Volver al presente a través de los sentidos puede ayudar mucho a salir de ese bucle mental“, explica la psicóloga. Considera que la clave está en aprender a vivir más presente y a regular mejor los momentos de crisis que llevan a los peores escenarios.

¿Puede la genética determinar tu salud mental? Un gen define cómo respondemos ante el estrés.

¿Por qué construimos escenarios catastróficos?

“Tu cerebro quiere que estés a salvo, no que seas feliz”, advierte. Navarro señala que este mecanismo evolutivo ha sido muy útil, “porque estar atentos a ese peligro inminente podía salvarte la vida, era fundamental para sobrevivir”. El problema, apunta, “es que la vida hoy en día ha cambiado, pero ese sistema sigue funcionando prácticamente igual”. Por ello, es normal que las preguntas broten sin cesar y generen una angustia difícil de acallar.

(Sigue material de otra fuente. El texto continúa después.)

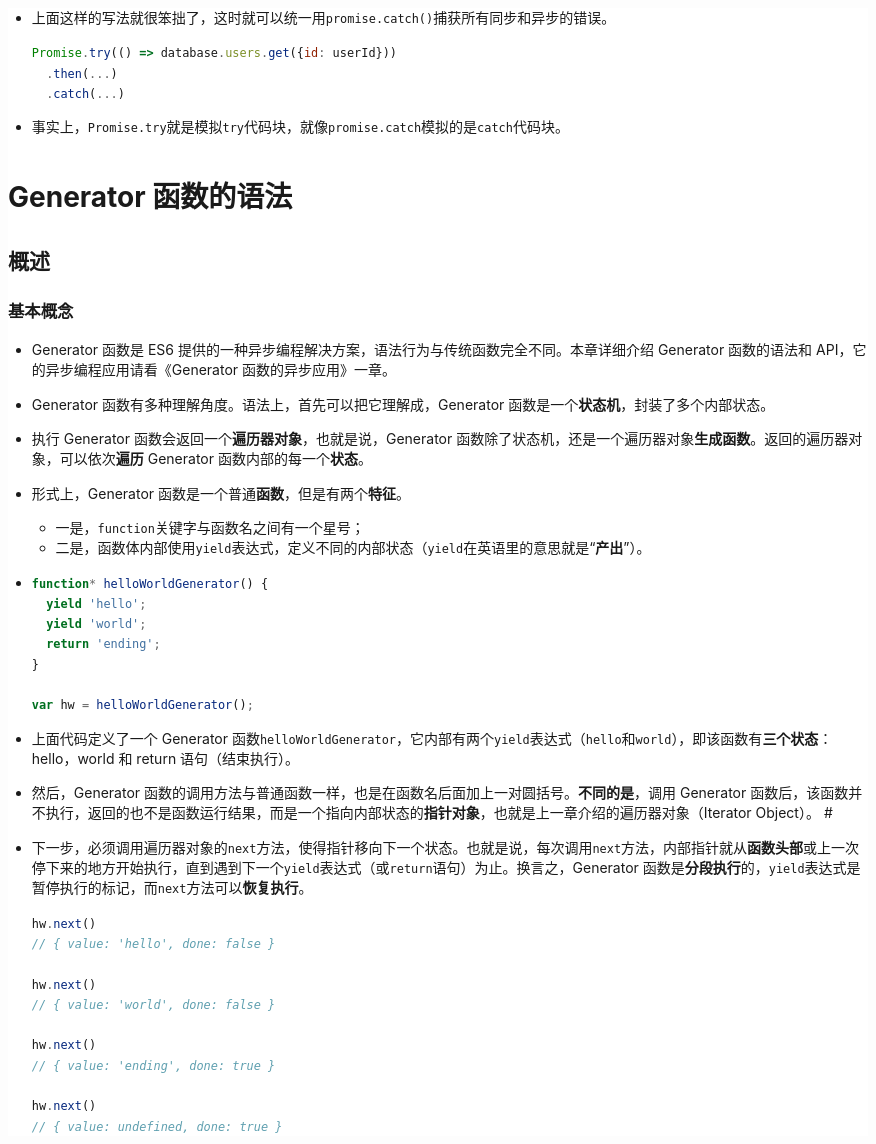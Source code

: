 - 上面这样的写法就很笨拙了，这时就可以统一用`promise.catch()`捕获所有同步和异步的错误。

  ```javascript
  Promise.try(() => database.users.get({id: userId}))
    .then(...)
    .catch(...)
  ```

- 事实上，`Promise.try`就是模拟`try`代码块，就像`promise.catch`模拟的是`catch`代码块。

# Generator 函数的语法

## 概述

### 基本概念

- Generator 函数是 ES6 提供的一种异步编程解决方案，语法行为与传统函数完全不同。本章详细介绍 Generator 函数的语法和 API，它的异步编程应用请看《Generator 函数的异步应用》一章。

- Generator 函数有多种理解角度。语法上，首先可以把它理解成，Generator 函数是一个**状态机**，封装了多个内部状态。

- 执行 Generator 函数会返回一个**遍历器对象**，也就是说，Generator 函数除了状态机，还是一个遍历器对象**生成函数**。返回的遍历器对象，可以依次**遍历** Generator 函数内部的每一个**状态**。

- 形式上，Generator 函数是一个普通**函数**，但是有两个**特征**。

  - 一是，`function`关键字与函数名之间有一个星号；
  - 二是，函数体内部使用`yield`表达式，定义不同的内部状态（`yield`在英语里的意思就是“**产出**”）。

- ```javascript
  function* helloWorldGenerator() {
    yield 'hello';
    yield 'world';
    return 'ending';
  }
  
  var hw = helloWorldGenerator();
  ```

- 上面代码定义了一个 Generator 函数`helloWorldGenerator`，它内部有两个`yield`表达式（`hello`和`world`），即该函数有**三个状态**：hello，world 和 return 语句（结束执行）。

- 然后，Generator 函数的调用方法与普通函数一样，也是在函数名后面加上一对圆括号。**不同的是**，调用 Generator 函数后，该函数并不执行，返回的也不是函数运行结果，而是一个指向内部状态的**指针对象**，也就是上一章介绍的遍历器对象（Iterator Object）。 #

- 下一步，必须调用遍历器对象的`next`方法，使得指针移向下一个状态。也就是说，每次调用`next`方法，内部指针就从**函数头部**或上一次停下来的地方开始执行，直到遇到下一个`yield`表达式（或`return`语句）为止。换言之，Generator 函数是**分段执行**的，`yield`表达式是暂停执行的标记，而`next`方法可以**恢复执行**。

  ```javascript
  hw.next()
  // { value: 'hello', done: false }
  
  hw.next()
  // { value: 'world', done: false }
  
  hw.next()
  // { value: 'ending', done: true }
  
  hw.next()
  // { value: undefined, done: true }
  ```

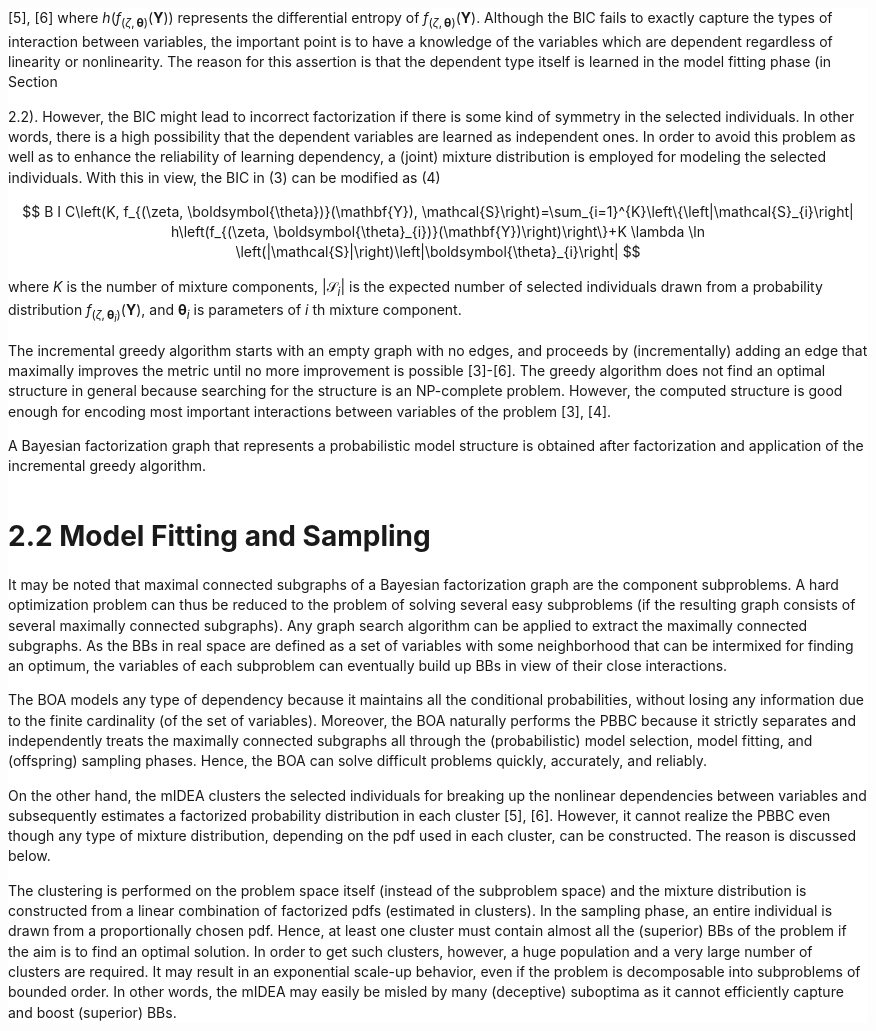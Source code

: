 [5], [6] where $h\left(f_{(\zeta, \boldsymbol{\theta})}(\mathbf{Y})\right)$ represents the differential entropy of $f_{(\zeta, \boldsymbol{\theta})}(\mathbf{Y})$.
Although the BIC fails to exactly capture the types of interaction between variables, the important point is to have a knowledge of the variables which are dependent regardless of linearity or nonlinearity. The reason for this assertion is that the dependent type itself is learned in the model fitting phase (in Section

2.2). However, the BIC might lead to incorrect factorization if there is some kind of symmetry in the selected individuals. In other words, there is a high possibility that the dependent variables are learned as independent ones. In order to avoid this problem as well as to enhance the reliability of learning dependency, a (joint) mixture distribution is employed for modeling the selected individuals. With this in view, the BIC in (3) can be modified as (4)

$$
B I C\left(K, f_{(\zeta, \boldsymbol{\theta})}(\mathbf{Y}), \mathcal{S}\right)=\sum_{i=1}^{K}\left\{\left|\mathcal{S}_{i}\right| h\left(f_{(\zeta, \boldsymbol{\theta}_{i})}(\mathbf{Y})\right)\right\}+K \lambda \ln \left(|\mathcal{S}|\right)\left|\boldsymbol{\theta}_{i}\right|
$$

where $K$ is the number of mixture components, $\left|\mathcal{S}_{i}\right|$ is the expected number of selected individuals drawn from a probability distribution $f_{\left(\zeta, \boldsymbol{\theta}_{i}\right)}(\mathbf{Y})$, and $\boldsymbol{\theta}_{i}$ is parameters of $i$ th mixture component.

The incremental greedy algorithm starts with an empty graph with no edges, and proceeds by (incrementally) adding an edge that maximally improves the metric until no more improvement is possible [3]-[6]. The greedy algorithm does not find an optimal structure in general because searching for the structure is an NP-complete problem. However, the computed structure is good enough for encoding most important interactions between variables of the problem [3], [4].

A Bayesian factorization graph that represents a probabilistic model structure is obtained after factorization and application of the incremental greedy algorithm.

# 2.2 Model Fitting and Sampling 

It may be noted that maximal connected subgraphs of a Bayesian factorization graph are the component subproblems. A hard optimization problem can thus be reduced to the problem of solving several easy subproblems (if the resulting graph consists of several maximally connected subgraphs). Any graph search algorithm can be applied to extract the maximally connected subgraphs. As the BBs in real space are defined as a set of variables with some neighborhood that can be intermixed for finding an optimum, the variables of each subproblem can eventually build up BBs in view of their close interactions.

The BOA models any type of dependency because it maintains all the conditional probabilities, without losing any information due to the finite cardinality (of the set of variables). Moreover, the BOA naturally performs the PBBC because it strictly separates and independently treats the maximally connected subgraphs all through the (probabilistic) model selection, model fitting, and (offspring) sampling phases. Hence, the BOA can solve difficult problems quickly, accurately, and reliably.

On the other hand, the mIDEA clusters the selected individuals for breaking up the nonlinear dependencies between variables and subsequently estimates a factorized probability distribution in each cluster [5], [6]. However, it cannot realize the PBBC even though any type of mixture distribution, depending on the pdf used in each cluster, can be constructed. The reason is discussed below.

The clustering is performed on the problem space itself (instead of the subproblem space) and the mixture distribution is constructed from a linear combination of factorized pdfs (estimated in clusters). In the sampling phase, an entire individual is drawn from a proportionally chosen pdf. Hence, at least one cluster must contain almost all the (superior) BBs of the problem if the aim is to find an optimal solution. In order to get such clusters, however, a huge population and a very large number of clusters are required. It may result in an exponential scale-up behavior, even if the problem is decomposable into subproblems of bounded order. In other words, the mIDEA may easily be misled by many (deceptive) suboptima as it cannot efficiently capture and boost (superior) BBs.
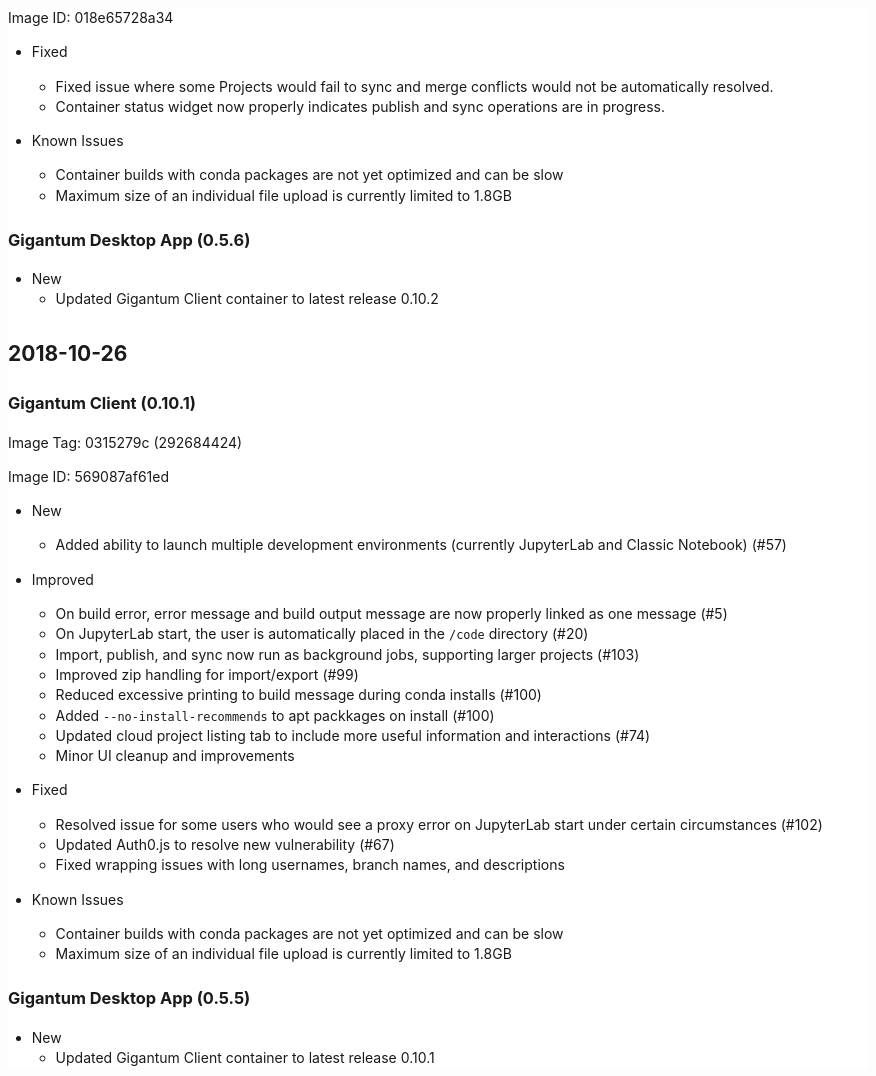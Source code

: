 Image ID: 018e65728a34

* Fixed
  * Fixed issue where some Projects would fail to sync and merge conflicts would not be automatically resolved.
  * Container status widget now properly indicates publish and sync operations are in progress.

* Known Issues
  * Container builds with conda packages are not yet optimized and can be slow
  * Maximum size of an individual file upload is currently limited to 1.8GB


### Gigantum Desktop App (0.5.6)

* New
  * Updated Gigantum Client container to latest release 0.10.2


## 2018-10-26

### Gigantum Client (0.10.1)

Image Tag: 0315279c (292684424)

Image ID: 569087af61ed

* New
	* Added ability to launch multiple development environments (currently JupyterLab and Classic Notebook) (#57)

* Improved
  * On build error, error message and build output message are now properly linked as one message (#5)
  * On JupyterLab start, the user is automatically placed in the `/code` directory (#20)
  * Import, publish, and sync now run as background jobs, supporting larger projects (#103)
  * Improved zip handling for import/export (#99)
  * Reduced excessive printing to build message during conda installs (#100)
  * Added `--no-install-recommends` to apt packkages on install (#100)
  * Updated cloud project listing tab to include more useful information and interactions (#74)
  * Minor UI cleanup and improvements

* Fixed
  * Resolved issue for some users who would see a proxy error on JupyterLab start under certain circumstances (#102)
  * Updated Auth0.js to resolve new vulnerability (#67)
  * Fixed wrapping issues with long usernames, branch names, and descriptions

* Known Issues
  * Container builds with conda packages are not yet optimized and can be slow
  * Maximum size of an individual file upload is currently limited to 1.8GB


### Gigantum Desktop App (0.5.5)

* New
  * Updated Gigantum Client container to latest release 0.10.1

Se repiten ante cualquier situación: “¿Y si sale mal?”, “¿y si pasa algo?“, “¿y si no soy capaz?”. “Sin darte cuenta, la ansiedad se empieza a apoderar de ti sin ningún motivo aparente, por cosas que todavía no han ocurrido”, reflexiona. Ahora bien, se puede poner un límite a este bucle.

Es una estrategia sencilla: “En esos momentos hay una técnica que me gusta mucho, que es muy sencilla y que quizás pueda ayudarte a volver aquí, al presente, que es la técnica de los cinco sentidos: quiero que busques cinco cosas que puedas ver, cuatro sonidos que puedas escuchar, tres cosas que puedas tocar, que puedas sentir, dos que puedas oler y una que puedas saborear”.

Pero, ¿por qué este mecanismo resulta tan útil? La psicóloga explica que “cuando vuelves a conectar con tus sentidos, cuando los activas, tu mente vuelve al presente, deja de viajar al futuro y eso muchas veces es justo lo que necesitas, porque no todo lo que tu mente está imaginando va a pasar o está pasando de verdad”.